| What is expected |
Write out the stretch of lines below that begins at the line with "- **Smooth Transitions**: Optimized" and ends at the line with "to its tents;", including both, exactly as given and nothing more.

| Plain-text document sources |

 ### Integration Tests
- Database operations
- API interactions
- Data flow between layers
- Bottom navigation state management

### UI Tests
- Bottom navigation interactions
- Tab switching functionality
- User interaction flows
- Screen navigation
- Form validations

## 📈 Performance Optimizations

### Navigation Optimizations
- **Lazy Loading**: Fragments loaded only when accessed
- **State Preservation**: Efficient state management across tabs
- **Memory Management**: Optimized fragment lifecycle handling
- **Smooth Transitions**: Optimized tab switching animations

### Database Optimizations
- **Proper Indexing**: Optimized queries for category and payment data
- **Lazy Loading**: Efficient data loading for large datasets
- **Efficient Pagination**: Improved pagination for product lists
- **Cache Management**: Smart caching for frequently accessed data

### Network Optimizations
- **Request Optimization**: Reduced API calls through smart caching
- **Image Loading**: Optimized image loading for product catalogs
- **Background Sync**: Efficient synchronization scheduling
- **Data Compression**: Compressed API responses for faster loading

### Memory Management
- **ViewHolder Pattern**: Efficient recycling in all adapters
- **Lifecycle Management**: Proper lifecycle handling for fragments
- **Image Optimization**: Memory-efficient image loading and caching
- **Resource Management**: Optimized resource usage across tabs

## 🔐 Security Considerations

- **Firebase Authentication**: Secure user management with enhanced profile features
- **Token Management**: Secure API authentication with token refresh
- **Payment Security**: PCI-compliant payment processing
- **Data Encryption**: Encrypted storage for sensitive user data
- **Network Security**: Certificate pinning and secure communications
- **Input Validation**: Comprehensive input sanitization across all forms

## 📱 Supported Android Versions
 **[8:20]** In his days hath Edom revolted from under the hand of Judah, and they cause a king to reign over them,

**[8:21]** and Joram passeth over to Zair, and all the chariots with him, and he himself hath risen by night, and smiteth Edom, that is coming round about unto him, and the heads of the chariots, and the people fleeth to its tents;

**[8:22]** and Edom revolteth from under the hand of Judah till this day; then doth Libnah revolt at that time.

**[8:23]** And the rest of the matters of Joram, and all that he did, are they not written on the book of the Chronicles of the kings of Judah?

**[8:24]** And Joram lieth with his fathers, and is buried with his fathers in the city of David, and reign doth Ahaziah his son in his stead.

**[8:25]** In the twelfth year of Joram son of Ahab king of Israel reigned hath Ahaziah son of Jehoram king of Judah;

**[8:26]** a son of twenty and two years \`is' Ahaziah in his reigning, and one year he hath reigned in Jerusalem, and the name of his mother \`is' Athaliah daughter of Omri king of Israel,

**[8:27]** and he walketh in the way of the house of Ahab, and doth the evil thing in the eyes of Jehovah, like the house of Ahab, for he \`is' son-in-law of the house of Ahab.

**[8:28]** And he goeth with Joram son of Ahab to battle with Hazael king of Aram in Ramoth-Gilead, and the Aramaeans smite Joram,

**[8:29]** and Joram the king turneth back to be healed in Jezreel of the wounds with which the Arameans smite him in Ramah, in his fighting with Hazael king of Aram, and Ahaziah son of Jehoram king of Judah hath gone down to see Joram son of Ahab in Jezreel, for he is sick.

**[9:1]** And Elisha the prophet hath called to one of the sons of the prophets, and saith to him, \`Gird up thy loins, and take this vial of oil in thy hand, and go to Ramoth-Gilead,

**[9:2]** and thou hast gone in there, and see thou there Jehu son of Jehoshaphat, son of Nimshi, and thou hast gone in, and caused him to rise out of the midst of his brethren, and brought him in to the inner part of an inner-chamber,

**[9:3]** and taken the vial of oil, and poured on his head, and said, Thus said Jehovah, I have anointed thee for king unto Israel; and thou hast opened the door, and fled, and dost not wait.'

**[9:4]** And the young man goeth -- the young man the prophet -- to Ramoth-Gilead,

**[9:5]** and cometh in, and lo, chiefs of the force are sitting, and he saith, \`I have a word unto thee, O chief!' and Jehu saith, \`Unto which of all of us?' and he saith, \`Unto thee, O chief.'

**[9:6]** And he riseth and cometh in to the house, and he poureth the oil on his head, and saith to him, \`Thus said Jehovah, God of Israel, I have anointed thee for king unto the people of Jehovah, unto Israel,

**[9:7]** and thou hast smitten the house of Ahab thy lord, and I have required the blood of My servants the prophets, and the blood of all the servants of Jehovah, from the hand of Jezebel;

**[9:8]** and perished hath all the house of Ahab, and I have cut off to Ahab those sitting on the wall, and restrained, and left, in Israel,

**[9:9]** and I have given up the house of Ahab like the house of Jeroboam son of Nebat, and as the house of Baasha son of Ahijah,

| Solution to this exercise |
- **Smooth Transitions**: Optimized tab switching animations

### Database Optimizations
- **Proper Indexing**: Optimized queries for category and payment data
- **Lazy Loading**: Efficient data loading for large datasets
- **Efficient Pagination**: Improved pagination for product lists
- **Cache Management**: Smart caching for frequently accessed data

### Network Optimizations
- **Request Optimization**: Reduced API calls through smart caching
- **Image Loading**: Optimized image loading for product catalogs
- **Background Sync**: Efficient synchronization scheduling
- **Data Compression**: Compressed API responses for faster loading

### Memory Management
- **ViewHolder Pattern**: Efficient recycling in all adapters
- **Lifecycle Management**: Proper lifecycle handling for fragments
- **Image Optimization**: Memory-efficient image loading and caching
- **Resource Management**: Optimized resource usage across tabs

## 🔐 Security Considerations

- **Firebase Authentication**: Secure user management with enhanced profile features
- **Token Management**: Secure API authentication with token refresh
- **Payment Security**: PCI-compliant payment processing
- **Data Encryption**: Encrypted storage for sensitive user data
- **Network Security**: Certificate pinning and secure communications
- **Input Validation**: Comprehensive input sanitization across all forms

## 📱 Supported Android Versions
 **[8:20]** In his days hath Edom revolted from under the hand of Judah, and they cause a king to reign over them,

**[8:21]** and Joram passeth over to Zair, and all the chariots with him, and he himself hath risen by night, and smiteth Edom, that is coming round about unto him, and the heads of the chariots, and the people fleeth to its tents;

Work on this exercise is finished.